Fabrication of a Z-scheme Bi₂MoO₆/NiFe layered double hydroxide heterojunction for the visible light-driven degradation of tetracycline antibiotics

Heterojunction catalysts offer promising potential for efficient and sustainable remediation of polluted environments. In this study, Z-scheme Bi₂MoO₆/NiFe layered double hydroxide (BMO/NiFe) heterojunction catalysts were synthesized using solvothermal process. The surface morphology, crystalline structure, and photochemical characteristics of the synthesized photocatalyst were analyzed by several spectroscopic and electron microscopy methods. BMO, NiFe and BMO/NiFe were efficiently utilized for tetracycline (TC) antibiotics degradation under visible light irradiation. The experimental findings suggest that the BMO/NiFe₁₅ heterojunction catalyst greatly enhances the TC degradation rate to 95 % under 300 W visible light irradiation for 120 min.
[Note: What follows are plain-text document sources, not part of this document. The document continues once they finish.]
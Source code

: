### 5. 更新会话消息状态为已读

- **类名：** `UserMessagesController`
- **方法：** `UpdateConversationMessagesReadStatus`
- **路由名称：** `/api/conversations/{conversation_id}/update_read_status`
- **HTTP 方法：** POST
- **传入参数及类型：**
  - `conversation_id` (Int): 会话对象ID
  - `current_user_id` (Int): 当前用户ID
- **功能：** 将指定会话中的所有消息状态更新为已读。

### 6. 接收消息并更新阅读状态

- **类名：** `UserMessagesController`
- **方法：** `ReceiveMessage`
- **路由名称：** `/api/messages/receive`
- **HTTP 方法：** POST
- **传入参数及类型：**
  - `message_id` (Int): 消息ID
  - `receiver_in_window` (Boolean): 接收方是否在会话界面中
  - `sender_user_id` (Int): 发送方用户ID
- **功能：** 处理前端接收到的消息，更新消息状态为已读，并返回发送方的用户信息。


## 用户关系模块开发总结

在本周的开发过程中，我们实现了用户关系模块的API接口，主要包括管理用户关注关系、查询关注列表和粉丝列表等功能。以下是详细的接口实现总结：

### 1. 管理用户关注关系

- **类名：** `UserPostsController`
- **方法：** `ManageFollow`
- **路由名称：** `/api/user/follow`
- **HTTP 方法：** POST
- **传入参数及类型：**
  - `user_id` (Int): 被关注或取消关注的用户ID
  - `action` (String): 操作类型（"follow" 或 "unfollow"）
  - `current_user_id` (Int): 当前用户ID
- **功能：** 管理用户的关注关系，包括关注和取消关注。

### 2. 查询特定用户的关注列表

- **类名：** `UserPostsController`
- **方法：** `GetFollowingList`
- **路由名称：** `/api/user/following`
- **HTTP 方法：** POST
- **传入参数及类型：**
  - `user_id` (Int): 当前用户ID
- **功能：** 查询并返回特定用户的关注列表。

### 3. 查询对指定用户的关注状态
The rate constant of 0.0219 min⁻¹ indicates a rapid degradation process following pseudo first-order kinetics. Furthermore, the effect of active free radicals, the recyclability of the catalyst and the photocatalytic degradation mechanism of TC were proposed. This novel method opens up possibilities for creating advanced photocatalysts, which can effectively degrade TC in water bodies, addressing the urgent need for its removal from aquatic environments. The present work serves as a primary pathway to design and develop efficient Bi₂MoO₆-based direct Z-scheme photocatalysts with promising applications in simultaneous wastewater degradation with hydrogen evolution.